For a fixed $c$, any message could be encrypted to that...

#### Theorem 

Shannon secrecy is equivalent to perfect secrecy.

Proof:

If a crypto-system satisfy perfect secrecy, then it also satisfy Shannon secrecy.

Let $(Gen, Enc,Dec)$ be a perfectly secret crypto-system with $\mathcal{K}$ and $\mathcal{M}$.

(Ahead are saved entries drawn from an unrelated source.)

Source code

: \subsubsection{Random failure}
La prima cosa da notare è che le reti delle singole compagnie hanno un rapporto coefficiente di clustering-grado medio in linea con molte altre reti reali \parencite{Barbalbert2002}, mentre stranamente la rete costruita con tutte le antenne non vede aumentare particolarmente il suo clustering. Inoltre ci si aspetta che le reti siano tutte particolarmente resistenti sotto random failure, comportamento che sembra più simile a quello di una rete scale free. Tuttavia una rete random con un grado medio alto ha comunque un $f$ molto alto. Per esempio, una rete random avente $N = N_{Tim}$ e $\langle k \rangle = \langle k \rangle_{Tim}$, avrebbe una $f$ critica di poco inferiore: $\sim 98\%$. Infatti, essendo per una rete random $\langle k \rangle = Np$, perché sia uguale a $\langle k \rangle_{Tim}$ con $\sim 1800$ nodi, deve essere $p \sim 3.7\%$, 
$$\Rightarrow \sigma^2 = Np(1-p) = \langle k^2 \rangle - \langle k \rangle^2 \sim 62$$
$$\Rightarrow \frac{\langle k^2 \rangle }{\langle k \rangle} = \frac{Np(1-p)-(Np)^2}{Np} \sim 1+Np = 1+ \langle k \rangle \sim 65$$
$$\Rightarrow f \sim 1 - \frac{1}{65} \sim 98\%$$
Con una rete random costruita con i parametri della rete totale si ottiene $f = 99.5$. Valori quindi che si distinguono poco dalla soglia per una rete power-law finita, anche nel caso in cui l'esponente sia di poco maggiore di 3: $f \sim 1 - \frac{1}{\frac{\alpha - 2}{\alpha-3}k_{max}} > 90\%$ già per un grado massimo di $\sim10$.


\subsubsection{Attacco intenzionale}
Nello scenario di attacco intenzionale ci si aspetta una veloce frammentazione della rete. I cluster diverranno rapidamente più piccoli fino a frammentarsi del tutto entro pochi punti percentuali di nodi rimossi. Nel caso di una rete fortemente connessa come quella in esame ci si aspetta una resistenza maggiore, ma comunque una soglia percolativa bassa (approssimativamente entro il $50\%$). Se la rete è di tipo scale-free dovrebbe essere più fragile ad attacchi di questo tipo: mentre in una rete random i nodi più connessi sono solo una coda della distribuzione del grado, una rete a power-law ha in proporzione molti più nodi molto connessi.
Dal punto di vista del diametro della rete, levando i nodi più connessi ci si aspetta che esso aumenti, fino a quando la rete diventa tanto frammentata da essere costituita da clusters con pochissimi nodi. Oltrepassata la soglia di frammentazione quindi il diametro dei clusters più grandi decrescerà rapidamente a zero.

Let $D$ be any distribution over messages.

Let $m'\in \mathcal{M}$.

$$
={P_K[c\gets Enc_K(m')]\cdot P[m=m']\over P_{K,m}[c\gets Enc_K(m)]}\\
$$

$$
P[K\gets Gen();m\gets D:m=m'|c\gets Enc_K(m)]={P_{K,m}[c\gets Enc_K(m)\vert m=m']\cdot P[m=m']\over P_{K,m}[c\gets Enc_K(m)]}\\
P_{K,m}[c\gets Enc_K(m)]=\sum^n_{i=1}P_{K,m}[c\gets Enc_k(m)|m=m_i]\cdot P[m=m_i]\\
=\sum^n_{i=1}P_{K,m_i}[c\gets Enc_k(m_i)]\cdot P[m=m_i]
$$

and $P_{K,m_i}[c\gets Enc_K(m_i)]$ is constant due to perfect secrecy

$\sum^n_{i=1}P_{K,m_i}[c\gets Enc_K(m_i)]\cdot P[m=m_i]=\sum^n_{i=1} P[m=m_i]=1$